The present invention relates generally to the implantation of biomaterial, and is particularly directed to a method and a device that accomplishes the same in a minimally invasive manner. Specifically, the present invention relates to an active agent delivery biomaterial and methods for long-term delivery of a prophylactic or therapeutic agent by implantation of the active agent delivery biomaterial.
Many of the known implantation methods involve the use of a tamping means to drive the implant down a cannula or similar tubular implement into the body. Such tamping involves the use of a pushing tool, such as a rod or wire, which must be inserted into the tubular implement behind the implant to accomplish the tamping. Other possible implantation methods include the extension of a capped second tubular implement down the bore of a first tubular implement inside the body; where the second tubular implement contains the implant and releases the implant when the extension of the second tubular implement reveals an opening in the side of the second tubular implement through which the implant may fall into the body.
The vascular nature of the peritoneal wall is well known in the art. While the art has taught the implantation of materials on or near peritoneal tissue, such teachings have focused on the structural repair or prevention of hernial ruptures. Thus, the art lacks teachings of implantation on or near peritoneal tissue for sustained delivery of materials for non-hernial purposes. While the art has taught the implantation of cell capsules for sustained delivery of neuroactive substances in the central nervous system, such implantation means are relatively inflexible, and their utility is substantially limited to the central nervous system.

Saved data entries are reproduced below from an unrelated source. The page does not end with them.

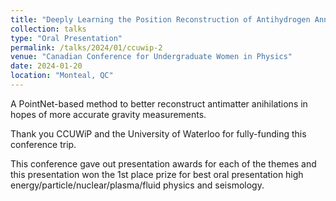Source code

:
 ```yaml
---
title: "Deeply Learning the Position Reconstruction of Antihydrogen Annihilations in ALPHA-g"
collection: talks
type: "Oral Presentation"
permalink: /talks/2024/01/ccuwip-2
venue: "Canadian Conference for Undergraduate Women in Physics"
date: 2024-01-20
location: "Monteal, QC"
---
```


A PointNet-based method to better reconstruct antimatter anihilations in hopes of more accurate gravity measurements.

Thank you CCUWiP and the University of Waterloo for fully-funding this conference trip.

This conference gave out presentation awards for each of the themes and this presentation won the 1st place prize for best oral presentation high energy/particle/nuclear/plasma/fluid physics and seismology.
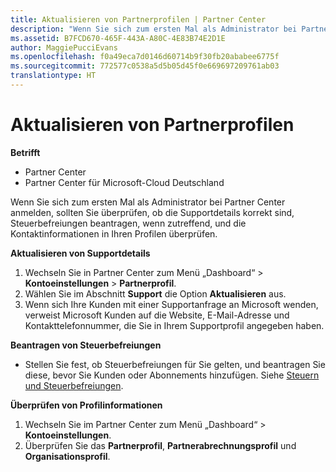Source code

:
 ```yaml
---
title: Aktualisieren von Partnerprofilen | Partner Center
description: "Wenn Sie sich zum ersten Mal als Administrator bei Partner Center anmelden, sollten Sie überprüfen, ob die Supportdetails korrekt sind, Steuerbefreiungen beantragen, wenn zutreffend, und die Kontaktinformationen in Ihren Profilen überprüfen."
ms.assetid: B7FCD670-465F-443A-A80C-4E83B74E2D1E
author: MaggiePucciEvans
ms.openlocfilehash: f0a49eca7d0146d60714b9f30fb20ababee6775f
ms.sourcegitcommit: 772577c0538a5d5b05d45f0e669697209761ab03
translationtype: HT
---
```

# <a name="update-your-partner-profile"></a>Aktualisieren von Partnerprofilen

**Betrifft**

-  Partner Center
-  Partner Center für Microsoft-Cloud Deutschland

Wenn Sie sich zum ersten Mal als Administrator bei Partner Center anmelden, sollten Sie überprüfen, ob die Supportdetails korrekt sind, Steuerbefreiungen beantragen, wenn zutreffend, und die Kontaktinformationen in Ihren Profilen überprüfen.

**Aktualisieren von Supportdetails**

1.  Wechseln Sie in Partner Center zum Menü „Dashboard“ &gt; **Kontoeinstellungen** &gt; **Partnerprofil**.
2.  Wählen Sie im Abschnitt **Support** die Option **Aktualisieren** aus.
3.  Wenn sich Ihre Kunden mit einer Supportanfrage an Microsoft wenden, verweist Microsoft Kunden auf die Website, E-Mail-Adresse und Kontakttelefonnummer, die Sie in Ihrem Supportprofil angegeben haben.

**Beantragen von Steuerbefreiungen**

-   Stellen Sie fest, ob Steuerbefreiungen für Sie gelten, und beantragen Sie diese, bevor Sie Kunden oder Abonnements hinzufügen. Siehe [Steuern und Steuerbefreiungen](tax-and-tax-exemptions.md).

**Überprüfen von Profilinformationen**

1.  Wechseln Sie im Partner Center zum Menü „Dashboard“ &gt; **Kontoeinstellungen**.
2.  Überprüfen Sie das **Partnerprofil**, **Partnerabrechnungsprofil** und **Organisationsprofil**.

A relatively inflexible implant would not fully take advantage of the vascular nature of tissue such as peritoneal tissue if implanted on or near such tissue, as a relatively inflexible implant would fail to maximize the surface contact between the implant and the vascular tissue. The maximization of surface-to-surface contact serves to achieve a more efficient, direct exchange of biomaterials between an implant and vascular tissue.
There exists a strong need for the elimination of the undesirable physiological and economic problems associated with long-term drug therapy, while maintaining the advantageous therapeutic properties of the treatment. Due to the risks that certain drugs impose, researchers have developed systems for administering such drugs to aid in the treatment of ailments and diseases. The systems have been designed largely to reduce and to control the release rate of incorporated drugs. However, these systems fail to achieve the surprising and unexpected results obtained by the present invention.
Thus, there exists a need for a minimally invasive method to place and maintain a relatively flexible implant within the body, substantially adjacent to vascular tissue, and an implant device capable of sustained delivery of therapeutic or prophylactic materials or other active agents.